Any number of people would like to be President, but only one was actually elected.

this Federal Judges was likely privately counseled on what it would mean to his (to be shortened) career if a Federal Judge directly disputes the SCotUS…

    thalesofmiletus in reply to mathewsjw. | July 7, 2017 at 1:45 am

    Pretty sure a sitting judge would know better since law school, and it seems that he did!

    randian in reply to mathewsjw. | July 7, 2017 at 2:11 am

    How could it shorten his career? I thought judges could only be removed by impeachment, not even SCOTUS can remove a judge no matter how outrageous his rulings.

I would have suggested that all refugees be sent to Hawaii but the only problem with that is the unintended impact that would have on native Hawaiians. Liberals would be five in their walled off enclosures though.

    DaveGinOly in reply to mailman. | July 7, 2017 at 2:36 am

    Put too many refugees on one of the islands and it might tip over.

      Old0311 in reply to DaveGinOly. | July 7, 2017 at 9:50 am

      That science is settled! Look what almost happened to Guam. The last time the 3rd Marine Division was there they were not made to feel welcome and who knows if they hold a grudge. They might tip the island over the first time they get liberty just for fun.

      Send the refugees to Hawaii and tell me one more time why it is bad that Hawaii is within range of the Norks. Never mind, I remember the macadamia nuts now.

    rdm in reply to mailman. | July 7, 2017 at 6:02 am

    Those native Hawaiians voted for Obama. Why should they not suffer the blowback of his policies that they voted for?

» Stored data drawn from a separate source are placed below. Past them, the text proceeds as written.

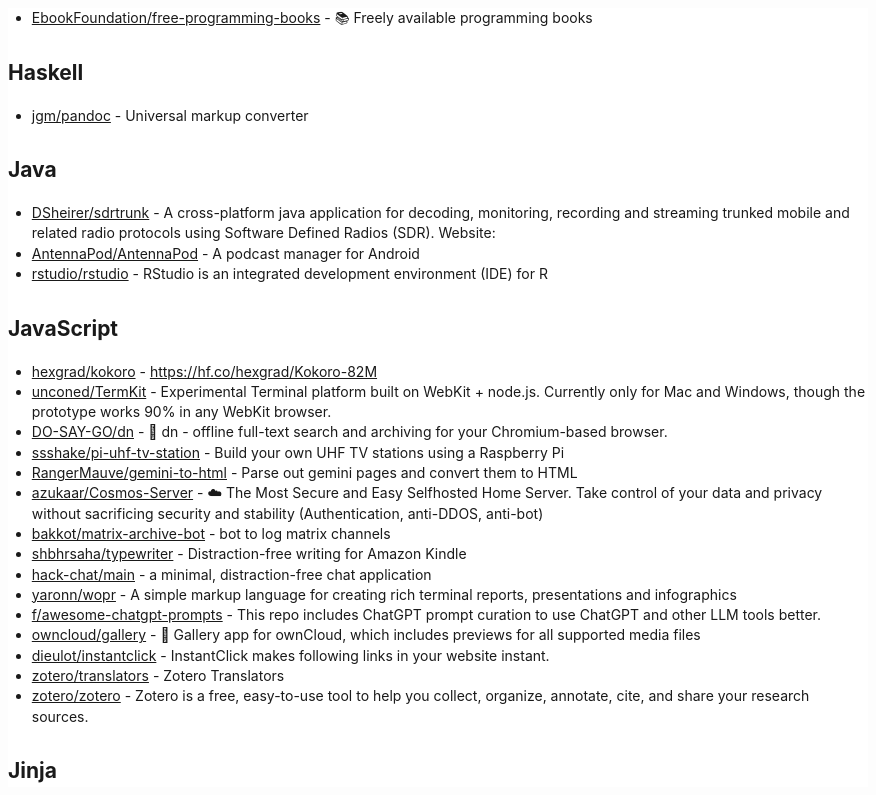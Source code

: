 - [EbookFoundation/free-programming-books](https://github.com/EbookFoundation/free-programming-books) - :books: Freely available programming books

## Haskell 

- [jgm/pandoc](https://github.com/jgm/pandoc) - Universal markup converter

## Java 

- [DSheirer/sdrtrunk](https://github.com/DSheirer/sdrtrunk) - A cross-platform java application for decoding, monitoring, recording and streaming trunked mobile and related radio protocols using Software Defined Radios (SDR).  Website:
- [AntennaPod/AntennaPod](https://github.com/AntennaPod/AntennaPod) - A podcast manager for Android
- [rstudio/rstudio](https://github.com/rstudio/rstudio) - RStudio is an integrated development environment (IDE) for R

## JavaScript 

- [hexgrad/kokoro](https://github.com/hexgrad/kokoro) - https://hf.co/hexgrad/Kokoro-82M
- [unconed/TermKit](https://github.com/unconed/TermKit) - Experimental Terminal platform built on WebKit + node.js. Currently only for Mac and Windows, though the prototype works 90% in any WebKit browser.
- [DO-SAY-GO/dn](https://github.com/DO-SAY-GO/dn) - 💾 dn - offline full-text search and archiving for your Chromium-based browser.
- [ssshake/pi-uhf-tv-station](https://github.com/ssshake/pi-uhf-tv-station) - Build your own UHF TV stations using a Raspberry Pi
- [RangerMauve/gemini-to-html](https://github.com/RangerMauve/gemini-to-html) - Parse out gemini pages and convert them to HTML
- [azukaar/Cosmos-Server](https://github.com/azukaar/Cosmos-Server) - ☁️ The Most Secure and Easy Selfhosted Home Server. Take control of your data and privacy without sacrificing security and stability  (Authentication, anti-DDOS, anti-bot)
- [bakkot/matrix-archive-bot](https://github.com/bakkot/matrix-archive-bot) - bot to log matrix channels
- [shbhrsaha/typewriter](https://github.com/shbhrsaha/typewriter) - Distraction-free writing for Amazon Kindle
- [hack-chat/main](https://github.com/hack-chat/main) - a minimal, distraction-free chat application
- [yaronn/wopr](https://github.com/yaronn/wopr) - A simple markup language for creating rich terminal reports, presentations and infographics
- [f/awesome-chatgpt-prompts](https://github.com/f/awesome-chatgpt-prompts) - This repo includes ChatGPT prompt curation to use ChatGPT and other LLM tools better.
- [owncloud/gallery](https://github.com/owncloud/gallery) - :sunrise: Gallery app for ownCloud, which includes previews for all supported media files
- [dieulot/instantclick](https://github.com/dieulot/instantclick) - InstantClick makes following links in your website instant.
- [zotero/translators](https://github.com/zotero/translators) - Zotero Translators
- [zotero/zotero](https://github.com/zotero/zotero) - Zotero is a free, easy-to-use tool to help you collect, organize, annotate, cite, and share your research sources.

## Jinja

I was in Milwaukee last fall. Took a cab. The cab driver was from Somalia. H told me he didn’t want Trump as president because he would block his 16 year old son from coming to the states. I asked him why he didn’t come now while Obama was still president. He said “He can’t. He’s still in prison for dealing drugs.” What kind of drugs do you have to be dealing to go to prison in Somalia? . . .

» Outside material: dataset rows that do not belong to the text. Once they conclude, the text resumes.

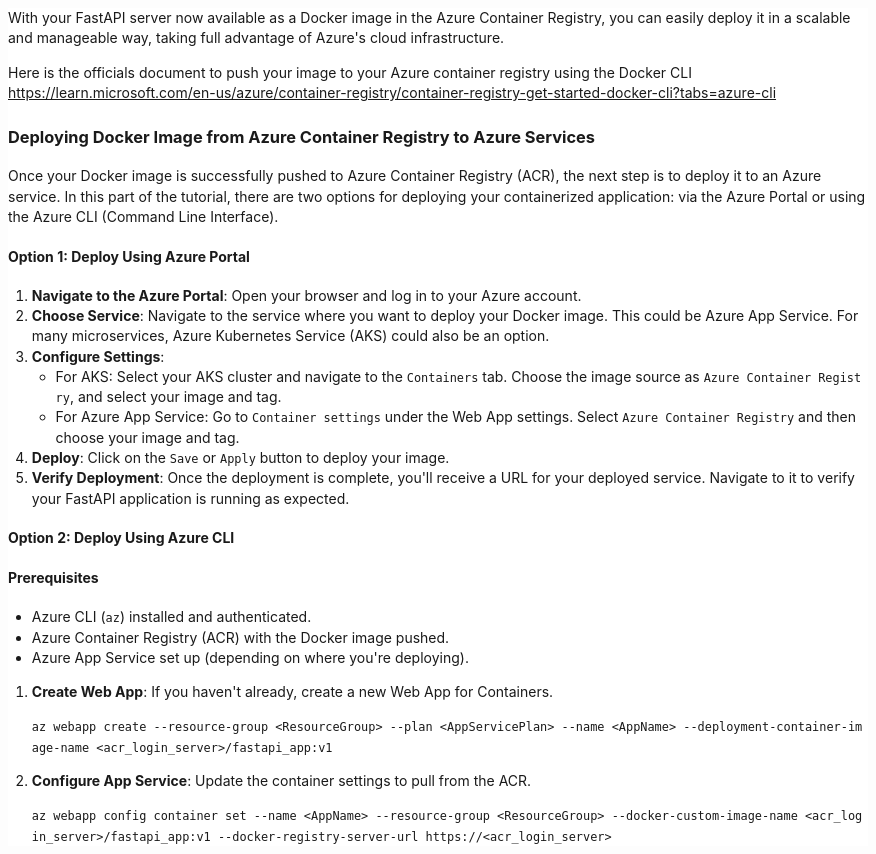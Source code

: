 With your FastAPI server now available as a Docker image in the Azure Container Registry, you can easily deploy it in a scalable and manageable way, taking full advantage of Azure's cloud infrastructure.

Here is the officials document to push your image to your Azure container registry using the Docker CLI
https://learn.microsoft.com/en-us/azure/container-registry/container-registry-get-started-docker-cli?tabs=azure-cli



### Deploying Docker Image from Azure Container Registry to Azure Services

Once your Docker image is successfully pushed to Azure Container Registry (ACR), the next step is to deploy it to an Azure service. In this part of the tutorial, there are two options for deploying your containerized application: via the Azure Portal or using the Azure CLI (Command Line Interface).



#### Option 1: Deploy Using Azure Portal

1. **Navigate to the Azure Portal**: Open your browser and log in to your Azure account.
2. **Choose Service**: Navigate to the service where you want to deploy your Docker image. This could be Azure App Service. For many microservices, Azure Kubernetes Service (AKS) could also be an option.
3. **Configure Settings**:
    - For AKS: Select your AKS cluster and navigate to the `Containers` tab. Choose the image source as `Azure Container Registry`, and select your image and tag.
    - For Azure App Service: Go to `Container settings` under the Web App settings. Select `Azure Container Registry` and then choose your image and tag.
4. **Deploy**: Click on the `Save` or `Apply` button to deploy your image.
5. **Verify Deployment**: Once the deployment is complete, you'll receive a URL for your deployed service. Navigate to it to verify your FastAPI application is running as expected.



#### Option 2: Deploy Using Azure CLI

#### Prerequisites

- Azure CLI (`az`) installed and authenticated.
- Azure Container Registry (ACR) with the Docker image pushed.
- Azure App Service set up (depending on where you're deploying).

1. **Create Web App**: If you haven't already, create a new Web App for Containers.

    ```
    az webapp create --resource-group <ResourceGroup> --plan <AppServicePlan> --name <AppName> --deployment-container-image-name <acr_login_server>/fastapi_app:v1
    ```

2. **Configure App Service**: Update the container settings to pull from the ACR.

    ```
    az webapp config container set --name <AppName> --resource-group <ResourceGroup> --docker-custom-image-name <acr_login_server>/fastapi_app:v1 --docker-registry-server-url https://<acr_login_server> 
    ```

Confronting a unanimous Supreme Court is still a bridge too far for even the most progressive of jurists. The Attorney General of Hawaii should be personally sanctioned for this frivolous pleading.

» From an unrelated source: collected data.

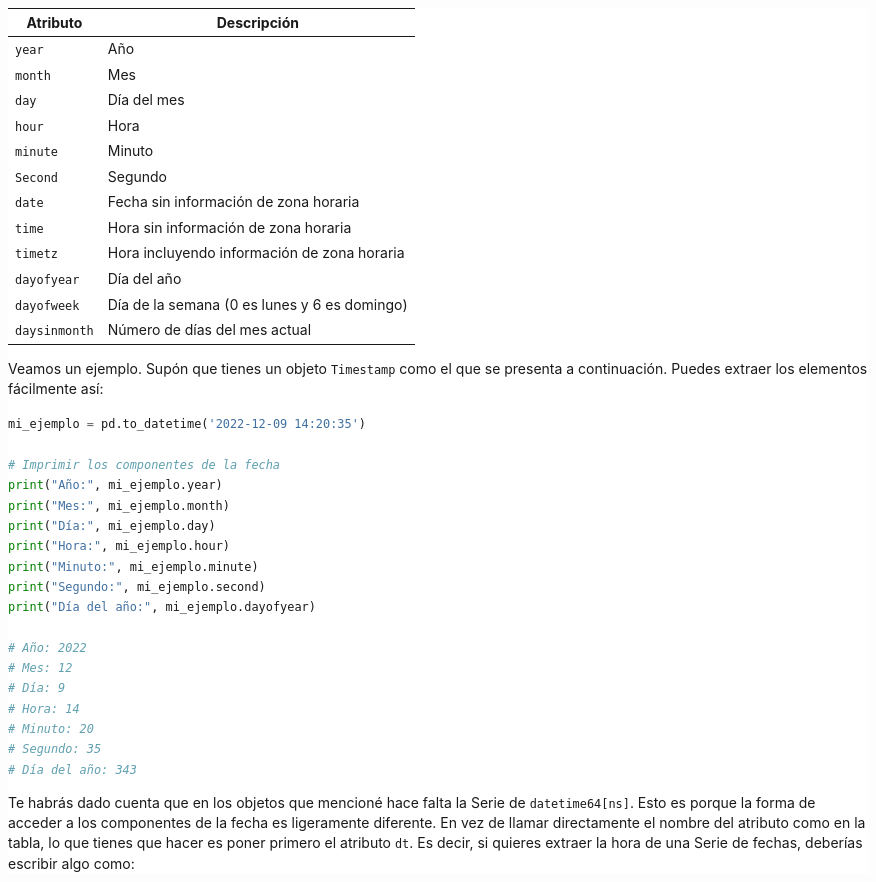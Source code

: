 | Atributo      | Descripción                                  |
| ------------- | -------------------------------------------- |
| `year`        | Año                                          |
| `month`       | Mes                                          |
| `day`         | Día del mes                                  |
| `hour`        | Hora                                         |
| `minute`      | Minuto                                       |
| `Second`      | Segundo                                      |
| `date`        | Fecha sin información de zona horaria        |
| `time`        | Hora sin información de zona horaria         |
| `timetz`      | Hora incluyendo información de zona horaria  |
| `dayofyear`   | Día del año                                  |
| `dayofweek`   | Día de la semana (0 es lunes y 6 es domingo) |
| `daysinmonth` | Número de días del mes actual                |

Veamos un ejemplo. Supón que tienes un objeto `Timestamp` como el que se presenta a continuación. Puedes extraer los elementos fácilmente así:

```python
mi_ejemplo = pd.to_datetime('2022-12-09 14:20:35')

# Imprimir los componentes de la fecha
print("Año:", mi_ejemplo.year)
print("Mes:", mi_ejemplo.month)
print("Día:", mi_ejemplo.day)
print("Hora:", mi_ejemplo.hour)
print("Minuto:", mi_ejemplo.minute)
print("Segundo:", mi_ejemplo.second)
print("Día del año:", mi_ejemplo.dayofyear)

# Año: 2022
# Mes: 12
# Día: 9
# Hora: 14
# Minuto: 20
# Segundo: 35
# Día del año: 343
```

Te habrás dado cuenta que en los objetos que mencioné hace falta la Serie de `datetime64[ns]`. Esto es porque la forma de acceder a los componentes de la fecha es ligeramente diferente. En vez de llamar directamente el nombre del atributo como en la tabla, lo que tienes que hacer es poner primero el atributo `dt`. Es decir, si quieres extraer la hora de una Serie de fechas, deberías escribir algo como:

    legalbeagle in reply to countrylaw. | July 7, 2017 at 11:07 am

    The District Court granted the movants leave to file their motion with the United States Supreme Court. It will take a special kind of foolishness to sign your name to a pleading before the Supreme Court whose premise is that a unanimous order of that Court is unclear and needs clarification.

Yep. Toldja…

The judge made the correct decision here. The SCOTUS had set the limits of the existing injunction and has set a hearing on the issues involved. The Executive branch issued a detailed definition based upon the ruling from the SCOTUS. If any party to the action wishes clarification of the SCOTUS ruling, then the proper venue for that is the court issuing the ruling, the SCOTUS.

Now, using the rule of legal BS, we see that this decision only required 6 pages. This would tend to indicate that the decision arrived at was based upon solid legal foundation and common sense.